Bazyliszek
rating: +64+x

Warsaw
1944

Another airdrop had been intercepted by the enemy. The English had good intentions, but when those ended up being consistently dropped into German territory, one could not help but wonder if if they were trying to miss the zones occupied by the Home Army. And they had just dropped it in the worst possible location.

Basilisk Street was simply a name that her platoon had given this area. It may have had another name, once, before the Germans had razed it. The road looked familiar to her; she had visited it several times when she was younger, but she could not recall the name. She knew it had a bank on it, and a baker's shop, which had once been a knifesmith's house, centuries ago.

The relevance of this last point was not lost on anyone in the platoon. Stefania, with her brown hair and broad Polish face, was flanked by two others. Tolek, who had been designated their sniper, hefted a rifle that looked too big on the young man's frame, like he was a little doll that someone had stuffed into a uniform. Kazia didn't look much better; years of starvation had taken toll on their grenadier, but she had bounced back from it, and what she lacked in fat she made up for in athletic muscle, enough that she could lug at least ten of the improvised grenades they had made, along with her rifle. They fortified themselves behind a shell of a building, some bombed-out walls clinging to their foundations, as they waited for the return of their final member.

Their saboteur, Odetka, had just returned from scouting ahead, crawling on the ground laboriously. She swallowed, and looked at Stefania with wide eyes. On her coat, she wore what she considered a badge of honor: a yellow six-pointed star. She looked up at them, remaining prone. "They're not looking at the supply drop."

"What?" Kazia spoke up, in a hissed whisper. "That has to have five days worth of food in it. Why would they not even inspect it?"

"They're more focused on one of the buildings. I've seen three Szkopy — " an insult better than the Nazis deserved — "go into it, but none have come out."

"What building?" Stefania took out her binoculars and surveyed the area, coming to a pause over a sign for a barber's shop, smashed in two by an explosion. "Everything is rubble."

"Not so much a building, but the cellar of one." Odetka paused. "…you've told us about the second war before, Stefania.

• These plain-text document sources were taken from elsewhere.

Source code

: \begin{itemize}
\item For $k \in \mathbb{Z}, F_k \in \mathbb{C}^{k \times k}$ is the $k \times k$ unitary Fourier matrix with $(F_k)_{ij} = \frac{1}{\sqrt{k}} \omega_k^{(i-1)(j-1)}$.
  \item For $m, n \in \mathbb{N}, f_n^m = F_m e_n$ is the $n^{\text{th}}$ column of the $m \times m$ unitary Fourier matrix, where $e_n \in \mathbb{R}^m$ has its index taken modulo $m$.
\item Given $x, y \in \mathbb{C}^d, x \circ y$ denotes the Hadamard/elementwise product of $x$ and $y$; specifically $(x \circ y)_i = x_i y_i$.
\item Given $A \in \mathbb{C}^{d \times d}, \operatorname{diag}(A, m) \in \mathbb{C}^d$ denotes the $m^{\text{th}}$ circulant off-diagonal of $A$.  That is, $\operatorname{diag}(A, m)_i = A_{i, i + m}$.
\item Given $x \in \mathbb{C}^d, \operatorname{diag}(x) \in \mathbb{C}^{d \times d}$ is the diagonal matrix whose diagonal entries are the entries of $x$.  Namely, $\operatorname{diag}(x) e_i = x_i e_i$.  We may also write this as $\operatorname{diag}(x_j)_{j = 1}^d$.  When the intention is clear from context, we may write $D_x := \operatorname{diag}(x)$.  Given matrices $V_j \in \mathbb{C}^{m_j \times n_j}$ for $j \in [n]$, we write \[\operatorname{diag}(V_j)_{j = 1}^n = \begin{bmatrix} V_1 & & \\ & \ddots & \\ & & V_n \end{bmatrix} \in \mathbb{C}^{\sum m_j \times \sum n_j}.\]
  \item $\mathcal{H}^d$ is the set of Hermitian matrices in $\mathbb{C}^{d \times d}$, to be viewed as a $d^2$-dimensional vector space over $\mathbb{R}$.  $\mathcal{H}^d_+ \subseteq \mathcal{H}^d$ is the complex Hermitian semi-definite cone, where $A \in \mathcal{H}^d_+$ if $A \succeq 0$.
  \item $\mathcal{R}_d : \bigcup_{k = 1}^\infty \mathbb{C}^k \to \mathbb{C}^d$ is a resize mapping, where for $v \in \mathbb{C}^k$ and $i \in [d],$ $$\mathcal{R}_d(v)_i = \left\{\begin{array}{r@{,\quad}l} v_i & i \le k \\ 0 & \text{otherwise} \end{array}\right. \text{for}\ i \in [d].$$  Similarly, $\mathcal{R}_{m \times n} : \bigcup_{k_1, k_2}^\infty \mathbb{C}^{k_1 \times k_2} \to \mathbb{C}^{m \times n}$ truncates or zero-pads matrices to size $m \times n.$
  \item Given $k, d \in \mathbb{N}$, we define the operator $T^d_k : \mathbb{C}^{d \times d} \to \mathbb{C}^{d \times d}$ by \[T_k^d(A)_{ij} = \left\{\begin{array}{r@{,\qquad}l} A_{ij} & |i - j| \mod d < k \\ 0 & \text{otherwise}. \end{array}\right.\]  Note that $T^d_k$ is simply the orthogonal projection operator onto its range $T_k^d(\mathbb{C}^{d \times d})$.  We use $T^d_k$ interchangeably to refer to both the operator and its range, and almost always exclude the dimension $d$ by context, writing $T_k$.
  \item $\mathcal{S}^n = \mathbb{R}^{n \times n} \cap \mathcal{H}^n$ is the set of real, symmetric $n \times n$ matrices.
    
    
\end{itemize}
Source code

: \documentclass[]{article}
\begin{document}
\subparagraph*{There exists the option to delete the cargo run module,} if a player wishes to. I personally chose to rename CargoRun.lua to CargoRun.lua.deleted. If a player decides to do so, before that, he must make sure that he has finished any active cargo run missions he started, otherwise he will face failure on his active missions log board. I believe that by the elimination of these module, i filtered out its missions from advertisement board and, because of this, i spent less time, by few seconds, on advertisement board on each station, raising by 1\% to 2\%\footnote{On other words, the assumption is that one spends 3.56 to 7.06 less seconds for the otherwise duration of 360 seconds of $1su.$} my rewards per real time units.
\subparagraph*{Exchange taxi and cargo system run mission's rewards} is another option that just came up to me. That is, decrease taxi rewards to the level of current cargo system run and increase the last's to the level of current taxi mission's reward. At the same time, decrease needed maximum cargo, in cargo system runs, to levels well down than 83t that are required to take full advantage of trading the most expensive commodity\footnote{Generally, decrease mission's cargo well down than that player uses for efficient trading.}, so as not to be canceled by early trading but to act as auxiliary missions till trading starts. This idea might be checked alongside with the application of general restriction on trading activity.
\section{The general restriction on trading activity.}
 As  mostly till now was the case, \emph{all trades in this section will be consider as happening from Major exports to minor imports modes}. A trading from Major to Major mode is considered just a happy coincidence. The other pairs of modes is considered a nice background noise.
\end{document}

The one being fought next to this one."

Her hand squeezed around the binoculars. "A war of magic. I didn't believe it, either, until I saw what happened in the telephone building." Stefania remembered the taste of burning flesh when a man covered in intricate Nordic tattoos incinerated two members of her squad, before she put a bullet in his stomach, and then five in his skull.

"Everyone knows the myth. You don't suppose it could still be here?" Tolek's voice was a timid squeak, almost drowned out by the sound of a distant explosion.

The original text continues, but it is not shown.